Question

A 50.0kg cyclist on a 10.0kg bicycle speeds up from 5.0m/s to 10.0m/s , the total kinetic energy before acceleratingis 750, and after acceleratingis 3000, how much work is done to increase the kinetic energy of the cyclist and the bicycle

Answer 1

Work for changing KE of cyclist+bicycle is

W=Δ KE= KE2 –KE1=
=3000-750 = 2250 J,
for the cyclist:
W1=ΔKE1 = m1•v2^2/2 – m1•v1^2/2 =
=50•100/2-50•25/2 =1875 J,
for the bicycle:
W2=ΔKE2 = m2•v2^2/2 – m2•v1^2/2 =
=10•100/2 - 10•25/2 =375 J

Answer 2

I am 4 years in the future

Answer 3

I am 9 years in the future :) so cool

Answer 4

dude same

Answer 5

me too

Answer 6

We could also use:

Answer 7

50.0 10.0

Answer 8

i am 10 years in the future <3

Answer 9

[AI-generated answer — Explain Bot]

To determine the work done to increase the kinetic energy of the cyclist and the bicycle, we need to calculate the change in kinetic energy.
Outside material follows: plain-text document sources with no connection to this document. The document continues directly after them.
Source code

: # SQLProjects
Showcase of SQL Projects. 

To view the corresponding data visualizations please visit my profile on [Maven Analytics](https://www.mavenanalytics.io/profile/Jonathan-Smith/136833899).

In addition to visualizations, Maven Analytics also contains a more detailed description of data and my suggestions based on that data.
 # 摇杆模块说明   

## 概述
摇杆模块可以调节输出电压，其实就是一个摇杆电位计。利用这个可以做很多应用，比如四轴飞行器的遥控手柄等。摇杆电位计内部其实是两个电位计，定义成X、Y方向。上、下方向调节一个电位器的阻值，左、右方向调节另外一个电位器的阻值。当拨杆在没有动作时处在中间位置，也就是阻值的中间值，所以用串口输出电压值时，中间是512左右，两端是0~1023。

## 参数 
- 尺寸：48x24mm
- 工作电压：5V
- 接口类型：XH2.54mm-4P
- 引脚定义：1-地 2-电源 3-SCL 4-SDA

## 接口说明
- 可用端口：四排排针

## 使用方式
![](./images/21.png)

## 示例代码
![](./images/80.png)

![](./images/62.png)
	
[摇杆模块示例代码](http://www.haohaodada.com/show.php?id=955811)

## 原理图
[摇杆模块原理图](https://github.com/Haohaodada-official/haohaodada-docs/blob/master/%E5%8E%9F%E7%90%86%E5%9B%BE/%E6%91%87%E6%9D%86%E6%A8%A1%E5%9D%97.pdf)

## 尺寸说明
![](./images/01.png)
The change in kinetic energy is given by the formula:

ΔKE = KE_final - KE_initial

Where ΔKE is the change in kinetic energy, KE_final is the final kinetic energy, and KE_initial is the initial kinetic energy.

Given:
- Total mass of cyclist and bicycle (m_total) = mass of cyclist (m_cyclist) + mass of bicycle (m_bicycle) = 50.0 kg + 10.0 kg = 60.0 kg
- Initial velocity (v_initial) = 5.0 m/s
- Final velocity (v_final) = 10.0 m/s
- Initial kinetic energy (KE_initial) = 750 J
- Final kinetic energy (KE_final) = 3000 J

First, let's calculate the initial and final kinetic energies of the system:

KE_initial = 750 J

KE_final = 3000 J

Next, calculate the change in kinetic energy:

ΔKE = KE_final - KE_initial
ΔKE = 3000 J - 750 J
ΔKE = 2250 J

The change in kinetic energy represents the work done. Therefore, the work done to increase the kinetic energy of the cyclist and the bicycle is 2250 Joules.